13. Chakras are …

The word Chakra ( चक्र ) is Sanskrit which means wheel or disk. The term is now better known as “spiritual centers” or “junctions of energy channels (nāḍī)” derived from a conception of Kundalini yoga and could be located in the human body. According to this conception, there would be seven main chakras and thousands of secondary chakras. This concept is found in the Chudamani Yoga Upanishad (composed between the seventh and tenth centuries) and Yoga Shikha Upanishad.

The use of the word has acquired a much larger sense over time. ‘Psychic centre’ is a translation that corresponds with an important function of a chakra, but it is also more than that. There is a lot of good literature that describes the characteristics, the workings and the function of the chakras.

  • Brennan, B.A., Hands of light, Bantam Books, New York 1988.
  • Brennan, B.A., Light emerging, Bantam Books, New York 1993.
  • Judith, A., Eastern body, Western mind, Celestial Arts Publishing, Berkeley 2004.

Yet for practical training, I like to expand especially on the feeling quality, the inner attitude, which the IP practitioner or energy therapist needs to develop in relation to the chakras. And that is most of all an attitude of humble respect.

Knowledge about chakras is not new at all, on a global level, dating back through millennia with careful, accurate, and reliable knowledge systems well documented in the East. The difficult part for us is that much of this knowledge is carefully protected against abuse or dissimilation, and maybe that is a good thing. The old masters usually passed on this knowledge orally, and to students who were most fitting to carry on the lineage. The few times this knowledge has been written down, it is often phrased in a poetically symbolic way so that the uninitiated reader will not be able to distill the actual knowledge from the texts. This is why this knowledge filters into our society little by little. Another challenge in our society is that we need to learn, apply and test this knowledge within the context of our own culture, history, and way of living, and this may require an important adjustment or cultural translation of the wisdom. It is not an easy task to shape authentic chakra knowledge into a useable, respectful, and pure form int our society. The authors I mention in the reading list have made a remarkable step in that direction, but I am convinced that we have barely reached half of the potential power and depth that is accessible in this exploration. I do, however, believe this progress happens best through gradual and organic evolution.

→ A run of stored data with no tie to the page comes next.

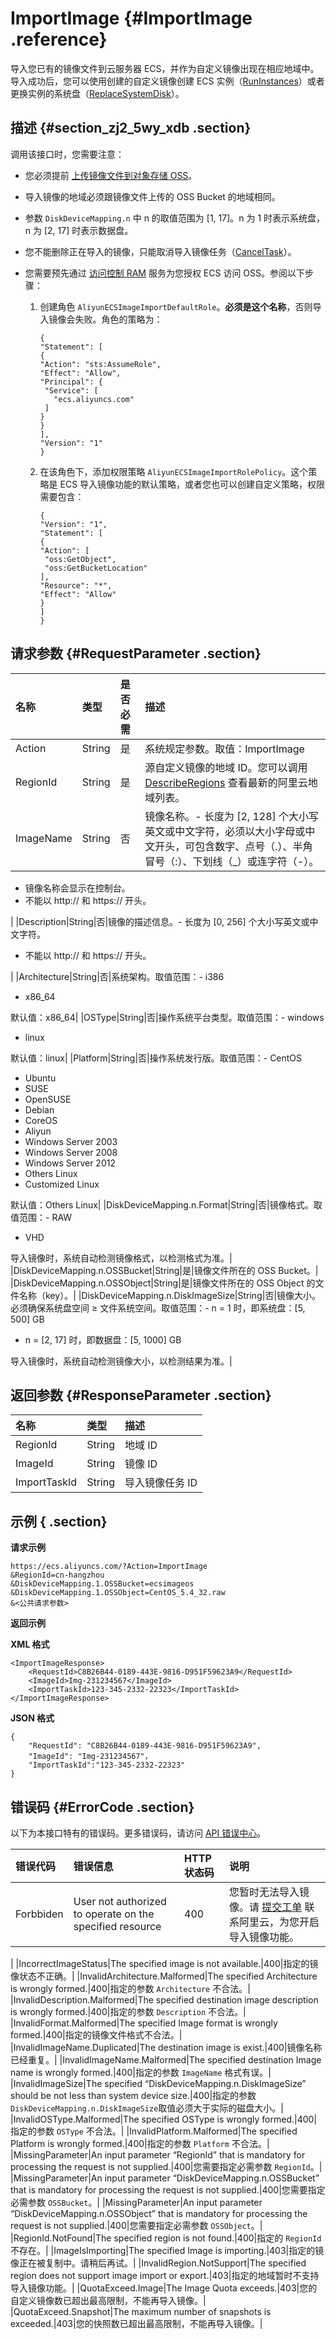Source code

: # ImportImage {#ImportImage .reference}

导入您已有的镜像文件到云服务器 ECS，并作为自定义镜像出现在相应地域中。导入成功后，您可以使用创建的自定义镜像创建 ECS 实例（[RunInstances](cn.zh-CN/API参考/实例/RunInstances.md#)）或者更换实例的系统盘（[ReplaceSystemDisk](cn.zh-CN/API参考/磁盘/ReplaceSystemDisk.md#)）。

## 描述 {#section_zj2_5wy_xdb .section}

调用该接口时，您需要注意：

-   您必须提前 [上传镜像文件到对象存储 OSS](../../cn.zh-CN/快速入门/上传文件.md#)。

-   导入镜像的地域必须跟镜像文件上传的 OSS Bucket 的地域相同。

-   参数 `DiskDeviceMapping.n` 中 n 的取值范围为 \[1, 17\]。n 为 1 时表示系统盘，n 为 \[2, 17\] 时表示数据盘。

-   您不能删除正在导入的镜像，只能取消导入镜像任务（[CancelTask](cn.zh-CN/API参考/其他接口/CancelTask.md#)）。

-   您需要预先通过 [访问控制 RAM](../../cn.zh-CN/产品简介/什么是RAM？.md#) 服务为您授权 ECS 访问 OSS。参阅以下步骤：

    1.  创建角色 `AliyunECSImageImportDefaultRole`。**必须是这个名称**，否则导入镜像会失败。角色的策略为：

        ```
        {
        "Statement": [
        {
        "Action": "sts:AssumeRole",
        "Effect": "Allow",
        "Principal": {
         "Service": [
           "ecs.aliyuncs.com"
         ]
        }
        }
        ],
        "Version": "1"
        }
        ```

    2.  在该角色下，添加权限策略 `AliyunECSImageImportRolePolicy`。这个策略是 ECS 导入镜像功能的默认策略，或者您也可以创建自定义策略，权限需要包含：

        ```
        {
        "Version": "1",
        "Statement": [
        {
        "Action": [
         "oss:GetObject",
         "oss:GetBucketLocation"
        ],
        "Resource": "*",
        "Effect": "Allow"
        }
        ]
        }
        ```


## 请求参数 {#RequestParameter .section}

|名称|类型|是否必需|描述|
|:-|:-|:---|:-|
|Action|String|是|系统规定参数。取值：ImportImage|
|RegionId|String|是|源自定义镜像的地域 ID。您可以调用 [DescribeRegions](cn.zh-CN/API参考/地域/DescribeRegions.md#) 查看最新的阿里云地域列表。|
|ImageName|String|否|镜像名称。-   长度为 \[2, 128\] 个大小写英文或中文字符，必须以大小字母或中文开头，可包含数字、点号（.）、半角冒号（:）、下划线（\_）或连字符（-）。
-   镜像名称会显示在控制台。
-   不能以 http:// 和 https:// 开头。

|
|Description|String|否|镜像的描述信息。-   长度为 \[0, 256\] 个大小写英文或中文字符。
-   不能以 http:// 和 https:// 开头。

|
|Architecture|String|否|系统架构。取值范围：-   i386
-   x86\_64

默认值：x86\_64|
|OSType|String|否|操作系统平台类型。取值范围：-   windows
-   linux

默认值：linux|
|Platform|String|否|操作系统发行版。取值范围：-   CentOS
-   Ubuntu
-   SUSE
-   OpenSUSE
-   Debian
-   CoreOS
-   Aliyun
-   Windows Server 2003
-   Windows Server 2008
-   Windows Server 2012
-   Others Linux
-   Customized Linux

默认值：Others Linux|
|DiskDeviceMapping.n.Format|String|否|镜像格式。取值范围：-   RAW
-   VHD

导入镜像时，系统自动检测镜像格式，以检测格式为准。|
|DiskDeviceMapping.n.OSSBucket|String|是|镜像文件所在的 OSS Bucket。|
|DiskDeviceMapping.n.OSSObject|String|是|镜像文件所在的 OSS Object 的文件名称（key）。|
|DiskDeviceMapping.n.DiskImageSize|String|否|镜像大小。必须确保系统盘空间 ≥ 文件系统空间。取值范围：-   n = 1 时，即系统盘：\[5, 500\] GB
-   n = \[2, 17\] 时，即数据盘：\[5, 1000\] GB

导入镜像时，系统自动检测镜像大小，以检测结果为准。|

## 返回参数 {#ResponseParameter .section}

|名称|类型|描述|
|:-|:-|:-|
|RegionId|String|地域 ID|
|ImageId|String|镜像 ID|
|ImportTaskId|String|导入镜像任务 ID|

## 示例 { .section}

**请求示例** 

```
https://ecs.aliyuncs.com/?Action=ImportImage
&RegionId=cn-hangzhou
&DiskDeviceMapping.1.OSSBucket=ecsimageos
&DiskDeviceMapping.1.OSSObject=CentOS_5.4_32.raw
&<公共请求参数>
```

**返回示例** 

**XML 格式**

```
<ImportImageResponse>
    <RequestId>C8B26B44-0189-443E-9816-D951F59623A9</RequestId>
    <ImageId>Img-231234567</ImageId>
    <ImportTaskId>123-345-2332-22323</ImportTaskId>
</ImportImageResponse>
```

 **JSON 格式** 

```
{
    "RequestId": "C8B26B44-0189-443E-9816-D951F59623A9",
    "ImageId": "Img-231234567"，
    "ImportTaskId":"123-345-2332-22323"
}
```

## 错误码 {#ErrorCode .section}

以下为本接口特有的错误码。更多错误码，请访问 [API 错误中心](https://error-center.aliyun.com/status/product/Ecs)。

|错误代码|错误信息|HTTP 状态码|说明|
|:---|:---|:-------|:-|
|Forbbiden|User not authorized to operate on the specified resource|400|您暂时无法导入镜像。请 [提交工单](https://selfservice.console.aliyun.com/ticket/createIndex.htm) 联系阿里云，为您开启导入镜像功能。

|
|IncorrectImageStatus|The specified image is not available.|400|指定的镜像状态不正确。|
|InvalidArchitecture.Malformed|The specified Architecture is wrongly formed.|400|指定的参数 `Architecture` 不合法。|
|InvalidDescription.Malformed|The specified destination image description is wrongly formed.|400|指定的参数 `Description` 不合法。|
|InvalidFormat.Malformed|The specified Image format is wrongly formed.|400|指定的镜像文件格式不合法。|
|InvalidImageName.Duplicated|The destination image is exist.|400|镜像名称已经重复。|
|InvalidImageName.Malformed|The specified destination Image name is wrongly formed.|400|指定的参数 `ImageName` 格式有误。|
|InvalidImageSize|The specified “DiskDeviceMapping.n.DiskImageSize” should be not less than system device size.|400|指定的参数 `DiskDeviceMapping.n.DiskImageSize`取值必须大于实际的磁盘大小。|
|InvalidOSType.Malformed|The specified OSType is wrongly formed.|400|指定的参数 `OSType` 不合法。|
|InvalidPlatform.Malformed|The specified Platform is wrongly formed.|400|指定的参数 `Platform` 不合法。|
|MissingParameter|An input parameter “RegionId” that is mandatory for processing the request is not supplied.|400|您需要指定必需参数 `RegionId`。|
|MissingParameter|An input parameter “DiskDeviceMapping.n.OSSBucket” that is mandatory for processing the request is not supplied.|400|您需要指定必需参数 `OSSBucket`。|
|MissingParameter|An input parameter “DiskDeviceMapping.n.OSSObject” that is mandatory for processing the request is not supplied.|400|您需要指定必需参数 `OSSObject`。|
|RegionId.NotFound|The specified region is not found.|400|指定的 `RegionId` 不存在。|
|ImageIsImporting|The specified Image is importing.|403|指定的镜像正在被复制中。请稍后再试。|
|InvalidRegion.NotSupport|The specified region does not support image import or export.|403|指定的地域暂时不支持导入镜像功能。|
|QuotaExceed.Image|The Image Quota exceeds.|403|您的自定义镜像数已超出最高限制，不能再导入镜像。|
|QuotaExceed.Snapshot|The maximum number of snapshots is exceeded.|403|您的快照数已超出最高限制，不能再导入镜像。|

For as far as our understanding of chakras goes nowadays, chakras are psychic centres or energy centres that have a far-reaching impact on our health, bio- energy maintenance, and perception of reality. They are not physical organs. They are bio-energetic organs. They co-exist with the physical body in a subtler dimension, although they are closely connected and interdependent with one another. Chakras literally provide our bodies with energy. I use bodies in the plural form because we have several bodies that co-exist simultaneously, including the physical body we all know and perceive. Actually, the physical body lives and moves within a series of immaterial bodies that surround and permeate the physical body. The chakras are some of the most important organs of these subtle bodies, providing them with energy, power and balance. And the power

of the subtle bodies permeates into the physical cells of our physical body and literally gives them life force and vitality. The subtle bodies are literally the life force of our physical body. Without those subtle bodies our physical body is a unanimated corpse and it would immediately start disintegrating.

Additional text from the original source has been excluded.